**Exercise goal**
Among the lines below, take the one holding "04 Jul 2014", the one holding "makes it almost", and all lines between them. Set them down exactly.

[Collected data]
++++++++++++++++++++

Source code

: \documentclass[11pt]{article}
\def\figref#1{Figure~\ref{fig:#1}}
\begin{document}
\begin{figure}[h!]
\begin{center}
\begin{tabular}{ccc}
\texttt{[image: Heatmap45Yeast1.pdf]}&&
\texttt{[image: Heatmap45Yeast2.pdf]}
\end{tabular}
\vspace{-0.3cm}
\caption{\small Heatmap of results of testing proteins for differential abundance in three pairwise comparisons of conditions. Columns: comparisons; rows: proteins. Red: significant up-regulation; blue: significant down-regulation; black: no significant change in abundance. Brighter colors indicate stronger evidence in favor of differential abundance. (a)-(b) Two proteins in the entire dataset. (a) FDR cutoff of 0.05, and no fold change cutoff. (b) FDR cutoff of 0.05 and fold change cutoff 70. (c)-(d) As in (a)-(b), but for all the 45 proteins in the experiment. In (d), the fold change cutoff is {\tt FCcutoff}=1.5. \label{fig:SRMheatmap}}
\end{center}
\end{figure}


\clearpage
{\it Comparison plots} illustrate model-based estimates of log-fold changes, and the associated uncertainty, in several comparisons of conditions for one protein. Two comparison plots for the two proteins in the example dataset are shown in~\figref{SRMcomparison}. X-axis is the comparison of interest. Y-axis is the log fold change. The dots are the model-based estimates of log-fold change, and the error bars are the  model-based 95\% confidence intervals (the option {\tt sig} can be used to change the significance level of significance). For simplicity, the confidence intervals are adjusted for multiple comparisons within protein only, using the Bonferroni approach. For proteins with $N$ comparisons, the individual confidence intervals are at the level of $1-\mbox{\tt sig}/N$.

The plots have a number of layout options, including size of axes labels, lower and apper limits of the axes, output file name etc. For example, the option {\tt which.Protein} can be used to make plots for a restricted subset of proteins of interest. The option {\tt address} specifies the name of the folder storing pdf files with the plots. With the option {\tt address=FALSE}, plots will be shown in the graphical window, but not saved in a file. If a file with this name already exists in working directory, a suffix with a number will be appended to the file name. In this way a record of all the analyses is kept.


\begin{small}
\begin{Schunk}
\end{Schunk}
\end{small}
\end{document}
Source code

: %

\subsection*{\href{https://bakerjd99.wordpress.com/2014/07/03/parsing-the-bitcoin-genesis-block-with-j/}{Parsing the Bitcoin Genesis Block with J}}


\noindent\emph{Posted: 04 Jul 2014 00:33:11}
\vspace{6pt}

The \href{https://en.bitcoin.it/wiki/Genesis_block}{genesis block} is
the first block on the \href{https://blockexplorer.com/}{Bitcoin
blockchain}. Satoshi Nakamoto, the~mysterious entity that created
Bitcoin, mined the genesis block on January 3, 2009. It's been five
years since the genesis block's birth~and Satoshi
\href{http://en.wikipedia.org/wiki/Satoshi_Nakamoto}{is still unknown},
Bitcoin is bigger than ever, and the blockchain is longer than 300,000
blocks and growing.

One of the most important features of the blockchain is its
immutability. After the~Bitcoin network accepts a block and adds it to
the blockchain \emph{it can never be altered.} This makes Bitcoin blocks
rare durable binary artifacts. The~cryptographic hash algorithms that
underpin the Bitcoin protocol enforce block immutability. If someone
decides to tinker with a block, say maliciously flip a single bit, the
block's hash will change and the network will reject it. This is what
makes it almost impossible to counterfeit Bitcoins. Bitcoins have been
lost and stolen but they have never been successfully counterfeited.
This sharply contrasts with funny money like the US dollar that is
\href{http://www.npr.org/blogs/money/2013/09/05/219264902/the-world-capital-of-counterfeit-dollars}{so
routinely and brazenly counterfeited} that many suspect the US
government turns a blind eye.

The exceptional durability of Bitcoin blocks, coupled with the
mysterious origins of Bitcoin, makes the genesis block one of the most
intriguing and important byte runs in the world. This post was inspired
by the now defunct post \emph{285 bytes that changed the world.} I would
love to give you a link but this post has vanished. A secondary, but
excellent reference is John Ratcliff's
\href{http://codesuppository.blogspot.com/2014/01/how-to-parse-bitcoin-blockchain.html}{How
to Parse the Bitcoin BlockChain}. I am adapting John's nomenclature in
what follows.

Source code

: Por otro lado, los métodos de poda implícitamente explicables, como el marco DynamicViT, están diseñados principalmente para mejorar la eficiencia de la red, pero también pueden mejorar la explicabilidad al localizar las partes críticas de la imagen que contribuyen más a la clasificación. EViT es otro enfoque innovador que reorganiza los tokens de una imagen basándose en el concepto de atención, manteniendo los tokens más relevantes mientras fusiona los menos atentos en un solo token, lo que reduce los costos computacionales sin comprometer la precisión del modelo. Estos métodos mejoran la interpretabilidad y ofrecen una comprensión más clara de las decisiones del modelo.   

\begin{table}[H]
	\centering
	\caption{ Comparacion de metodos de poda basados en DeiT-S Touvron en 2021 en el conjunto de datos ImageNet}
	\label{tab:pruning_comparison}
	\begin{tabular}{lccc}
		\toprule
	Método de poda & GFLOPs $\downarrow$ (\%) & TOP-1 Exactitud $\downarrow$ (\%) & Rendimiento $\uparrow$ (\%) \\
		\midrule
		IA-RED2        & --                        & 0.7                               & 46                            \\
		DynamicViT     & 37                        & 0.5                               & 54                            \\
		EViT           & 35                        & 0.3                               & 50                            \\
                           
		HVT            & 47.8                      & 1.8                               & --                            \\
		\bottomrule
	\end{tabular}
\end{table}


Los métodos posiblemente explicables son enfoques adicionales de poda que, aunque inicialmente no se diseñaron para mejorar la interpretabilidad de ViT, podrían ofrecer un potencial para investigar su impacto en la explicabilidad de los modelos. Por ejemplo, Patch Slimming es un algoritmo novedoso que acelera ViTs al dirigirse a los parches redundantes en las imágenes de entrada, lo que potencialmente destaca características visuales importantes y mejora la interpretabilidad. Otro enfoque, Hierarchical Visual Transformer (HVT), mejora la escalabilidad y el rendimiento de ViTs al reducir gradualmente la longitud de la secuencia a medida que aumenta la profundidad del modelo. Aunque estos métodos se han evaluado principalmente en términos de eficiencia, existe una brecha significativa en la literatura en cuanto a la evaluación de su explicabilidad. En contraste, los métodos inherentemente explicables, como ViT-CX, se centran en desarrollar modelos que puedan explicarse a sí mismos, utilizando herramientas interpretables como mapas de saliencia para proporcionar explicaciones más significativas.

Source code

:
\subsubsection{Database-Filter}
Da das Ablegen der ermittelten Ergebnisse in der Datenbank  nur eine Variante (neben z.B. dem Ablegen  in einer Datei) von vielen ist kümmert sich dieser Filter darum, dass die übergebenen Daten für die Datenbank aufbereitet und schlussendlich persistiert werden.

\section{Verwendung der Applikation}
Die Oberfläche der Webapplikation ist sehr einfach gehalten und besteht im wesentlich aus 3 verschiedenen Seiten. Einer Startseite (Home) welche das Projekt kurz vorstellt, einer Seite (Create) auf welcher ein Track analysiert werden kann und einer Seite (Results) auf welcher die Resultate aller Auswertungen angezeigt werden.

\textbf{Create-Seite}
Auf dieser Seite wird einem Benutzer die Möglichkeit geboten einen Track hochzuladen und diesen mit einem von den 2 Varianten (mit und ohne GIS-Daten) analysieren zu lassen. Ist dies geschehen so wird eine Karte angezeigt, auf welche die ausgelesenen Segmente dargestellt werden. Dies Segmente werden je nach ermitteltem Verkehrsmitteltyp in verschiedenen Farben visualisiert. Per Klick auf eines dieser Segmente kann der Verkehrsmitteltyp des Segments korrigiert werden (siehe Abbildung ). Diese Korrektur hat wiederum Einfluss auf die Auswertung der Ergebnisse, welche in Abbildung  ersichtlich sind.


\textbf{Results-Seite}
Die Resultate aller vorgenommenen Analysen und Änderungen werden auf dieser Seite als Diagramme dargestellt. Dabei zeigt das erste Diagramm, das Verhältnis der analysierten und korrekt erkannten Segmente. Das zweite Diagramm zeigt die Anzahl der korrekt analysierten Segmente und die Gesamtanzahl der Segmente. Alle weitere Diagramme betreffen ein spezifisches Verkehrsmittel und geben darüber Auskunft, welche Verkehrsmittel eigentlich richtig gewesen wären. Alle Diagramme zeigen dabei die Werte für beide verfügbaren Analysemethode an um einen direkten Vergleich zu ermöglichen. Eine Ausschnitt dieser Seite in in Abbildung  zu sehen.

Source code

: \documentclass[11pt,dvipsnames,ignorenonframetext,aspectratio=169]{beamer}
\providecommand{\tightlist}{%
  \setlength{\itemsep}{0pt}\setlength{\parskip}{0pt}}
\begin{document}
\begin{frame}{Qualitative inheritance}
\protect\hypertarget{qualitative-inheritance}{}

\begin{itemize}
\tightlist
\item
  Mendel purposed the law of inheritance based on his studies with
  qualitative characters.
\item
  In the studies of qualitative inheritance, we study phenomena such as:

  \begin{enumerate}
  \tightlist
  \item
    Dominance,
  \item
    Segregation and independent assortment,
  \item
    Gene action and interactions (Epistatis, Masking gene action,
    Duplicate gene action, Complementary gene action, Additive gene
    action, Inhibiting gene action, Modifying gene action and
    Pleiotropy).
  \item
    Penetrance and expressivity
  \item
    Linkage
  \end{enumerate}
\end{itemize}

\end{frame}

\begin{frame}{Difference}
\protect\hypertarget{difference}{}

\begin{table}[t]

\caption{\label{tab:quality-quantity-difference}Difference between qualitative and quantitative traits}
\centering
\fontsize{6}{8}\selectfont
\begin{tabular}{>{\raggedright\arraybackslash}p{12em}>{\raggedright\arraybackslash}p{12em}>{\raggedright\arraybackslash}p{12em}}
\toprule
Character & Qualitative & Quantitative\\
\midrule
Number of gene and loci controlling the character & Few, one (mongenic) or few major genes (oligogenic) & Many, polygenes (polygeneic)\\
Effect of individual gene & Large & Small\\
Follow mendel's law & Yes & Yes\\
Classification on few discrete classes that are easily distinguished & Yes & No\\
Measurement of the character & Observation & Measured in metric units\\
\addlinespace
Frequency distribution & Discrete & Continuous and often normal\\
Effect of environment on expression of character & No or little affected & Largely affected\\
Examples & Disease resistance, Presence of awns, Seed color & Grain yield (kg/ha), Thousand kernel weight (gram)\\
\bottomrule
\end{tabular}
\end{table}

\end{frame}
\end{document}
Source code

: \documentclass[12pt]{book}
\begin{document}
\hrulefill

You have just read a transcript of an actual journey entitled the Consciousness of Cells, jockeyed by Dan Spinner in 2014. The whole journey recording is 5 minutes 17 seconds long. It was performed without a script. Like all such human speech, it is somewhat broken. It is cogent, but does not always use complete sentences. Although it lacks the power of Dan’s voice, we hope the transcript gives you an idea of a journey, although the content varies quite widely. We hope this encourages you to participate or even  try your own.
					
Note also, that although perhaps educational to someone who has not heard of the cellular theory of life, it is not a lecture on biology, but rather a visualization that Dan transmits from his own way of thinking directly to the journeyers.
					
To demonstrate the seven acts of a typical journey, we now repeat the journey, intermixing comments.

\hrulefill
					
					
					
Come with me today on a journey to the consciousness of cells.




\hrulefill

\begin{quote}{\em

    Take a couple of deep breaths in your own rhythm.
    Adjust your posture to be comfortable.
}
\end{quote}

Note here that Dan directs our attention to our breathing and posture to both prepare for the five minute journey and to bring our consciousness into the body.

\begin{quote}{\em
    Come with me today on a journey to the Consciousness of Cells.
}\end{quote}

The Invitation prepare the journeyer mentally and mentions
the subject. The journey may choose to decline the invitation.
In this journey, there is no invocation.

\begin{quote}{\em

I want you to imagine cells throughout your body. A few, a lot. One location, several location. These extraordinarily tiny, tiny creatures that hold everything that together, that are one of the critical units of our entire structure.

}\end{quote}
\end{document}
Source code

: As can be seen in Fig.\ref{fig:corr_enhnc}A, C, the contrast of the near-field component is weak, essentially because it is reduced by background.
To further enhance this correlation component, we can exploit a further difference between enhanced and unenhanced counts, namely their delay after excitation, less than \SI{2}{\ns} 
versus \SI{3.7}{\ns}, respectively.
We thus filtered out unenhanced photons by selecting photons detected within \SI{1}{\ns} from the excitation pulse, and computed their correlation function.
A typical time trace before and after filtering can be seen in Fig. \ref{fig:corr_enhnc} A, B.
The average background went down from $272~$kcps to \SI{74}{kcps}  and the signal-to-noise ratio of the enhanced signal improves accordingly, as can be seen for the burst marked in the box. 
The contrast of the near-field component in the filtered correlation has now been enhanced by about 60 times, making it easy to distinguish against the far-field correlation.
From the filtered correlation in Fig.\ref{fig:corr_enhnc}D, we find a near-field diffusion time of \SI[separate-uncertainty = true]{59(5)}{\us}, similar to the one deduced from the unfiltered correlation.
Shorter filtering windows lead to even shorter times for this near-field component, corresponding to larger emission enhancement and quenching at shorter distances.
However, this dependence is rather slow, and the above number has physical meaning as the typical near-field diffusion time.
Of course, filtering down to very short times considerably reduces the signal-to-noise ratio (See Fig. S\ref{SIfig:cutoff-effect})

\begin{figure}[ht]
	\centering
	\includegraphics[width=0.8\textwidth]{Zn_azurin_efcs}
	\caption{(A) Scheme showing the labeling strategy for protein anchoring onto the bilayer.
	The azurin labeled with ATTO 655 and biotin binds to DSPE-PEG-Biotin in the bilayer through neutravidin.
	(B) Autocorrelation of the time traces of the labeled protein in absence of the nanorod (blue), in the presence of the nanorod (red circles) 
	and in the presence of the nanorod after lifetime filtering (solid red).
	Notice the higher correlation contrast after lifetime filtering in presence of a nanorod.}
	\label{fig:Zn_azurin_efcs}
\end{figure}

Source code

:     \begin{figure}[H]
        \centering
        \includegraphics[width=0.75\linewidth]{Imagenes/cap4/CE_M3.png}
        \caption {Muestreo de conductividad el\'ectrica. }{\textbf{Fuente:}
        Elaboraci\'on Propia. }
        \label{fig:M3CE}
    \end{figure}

++++++++++++++++++++

**Result**
\noindent\emph{Posted: 04 Jul 2014 00:33:11}
\vspace{6pt}

The \href{https://en.bitcoin.it/wiki/Genesis_block}{genesis block} is
the first block on the \href{https://blockexplorer.com/}{Bitcoin
blockchain}. Satoshi Nakamoto, the~mysterious entity that created
Bitcoin, mined the genesis block on January 3, 2009. It's been five
years since the genesis block's birth~and Satoshi
\href{http://en.wikipedia.org/wiki/Satoshi_Nakamoto}{is still unknown},
Bitcoin is bigger than ever, and the blockchain is longer than 300,000
blocks and growing.

One of the most important features of the blockchain is its
immutability. After the~Bitcoin network accepts a block and adds it to
the blockchain \emph{it can never be altered.} This makes Bitcoin blocks
rare durable binary artifacts. The~cryptographic hash algorithms that
underpin the Bitcoin protocol enforce block immutability. If someone
decides to tinker with a block, say maliciously flip a single bit, the
block's hash will change and the network will reject it. This is what
makes it almost impossible to counterfeit Bitcoins. Bitcoins have been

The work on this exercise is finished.